(DATA EXTRACTS begins)

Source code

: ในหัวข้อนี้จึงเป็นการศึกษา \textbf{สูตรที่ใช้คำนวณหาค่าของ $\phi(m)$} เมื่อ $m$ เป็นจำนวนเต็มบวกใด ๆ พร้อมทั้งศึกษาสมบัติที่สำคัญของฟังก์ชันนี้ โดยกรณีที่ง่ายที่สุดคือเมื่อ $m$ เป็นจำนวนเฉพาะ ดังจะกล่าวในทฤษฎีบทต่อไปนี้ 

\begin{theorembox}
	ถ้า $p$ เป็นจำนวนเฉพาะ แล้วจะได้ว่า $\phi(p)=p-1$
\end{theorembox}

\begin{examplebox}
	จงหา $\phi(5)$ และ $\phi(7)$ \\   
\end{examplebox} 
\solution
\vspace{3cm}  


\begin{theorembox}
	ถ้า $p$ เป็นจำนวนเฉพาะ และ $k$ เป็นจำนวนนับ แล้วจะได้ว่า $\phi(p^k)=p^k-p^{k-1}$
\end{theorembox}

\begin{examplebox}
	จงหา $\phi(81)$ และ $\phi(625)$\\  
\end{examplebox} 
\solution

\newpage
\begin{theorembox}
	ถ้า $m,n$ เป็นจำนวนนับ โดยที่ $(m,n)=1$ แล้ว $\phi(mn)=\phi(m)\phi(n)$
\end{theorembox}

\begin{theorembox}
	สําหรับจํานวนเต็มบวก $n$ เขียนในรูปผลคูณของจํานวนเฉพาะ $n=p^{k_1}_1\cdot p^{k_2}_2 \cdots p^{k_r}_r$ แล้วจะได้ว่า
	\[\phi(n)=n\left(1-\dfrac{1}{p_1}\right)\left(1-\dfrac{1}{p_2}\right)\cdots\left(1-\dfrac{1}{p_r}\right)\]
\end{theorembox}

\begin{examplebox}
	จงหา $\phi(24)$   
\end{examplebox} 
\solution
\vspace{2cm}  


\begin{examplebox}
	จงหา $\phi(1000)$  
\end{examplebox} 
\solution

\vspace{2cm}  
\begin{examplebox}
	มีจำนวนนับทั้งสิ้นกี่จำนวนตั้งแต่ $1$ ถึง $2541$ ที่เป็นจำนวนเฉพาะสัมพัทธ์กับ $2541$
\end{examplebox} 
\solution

(DATA EXTRACTS ends)
(DATA EXTRACTS begins)

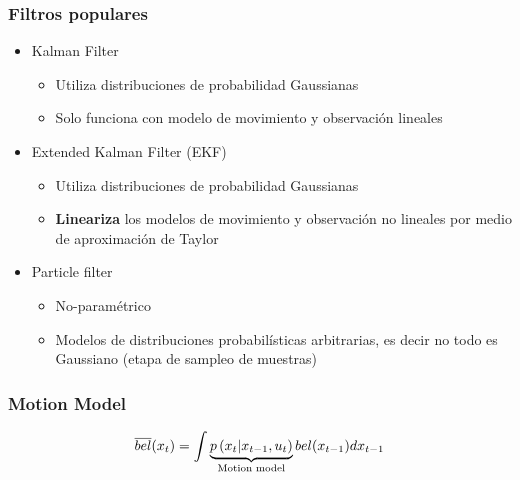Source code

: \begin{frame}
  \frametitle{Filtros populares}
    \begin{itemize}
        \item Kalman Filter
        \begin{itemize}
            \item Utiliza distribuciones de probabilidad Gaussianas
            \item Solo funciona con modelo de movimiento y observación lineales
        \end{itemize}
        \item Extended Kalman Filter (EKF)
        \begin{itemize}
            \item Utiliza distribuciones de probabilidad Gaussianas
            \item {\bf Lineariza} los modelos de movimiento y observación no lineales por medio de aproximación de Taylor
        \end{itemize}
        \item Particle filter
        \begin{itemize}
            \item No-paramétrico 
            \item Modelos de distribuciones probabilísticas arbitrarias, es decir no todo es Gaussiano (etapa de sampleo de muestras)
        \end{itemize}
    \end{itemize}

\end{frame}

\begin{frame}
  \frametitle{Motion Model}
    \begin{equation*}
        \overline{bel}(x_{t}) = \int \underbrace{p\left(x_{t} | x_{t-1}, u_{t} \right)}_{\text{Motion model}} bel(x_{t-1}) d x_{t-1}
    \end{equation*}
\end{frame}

(DATA EXTRACTS ends)

Among the entries above, how many lines include the word "frametitle"? Give the number with no comment.

2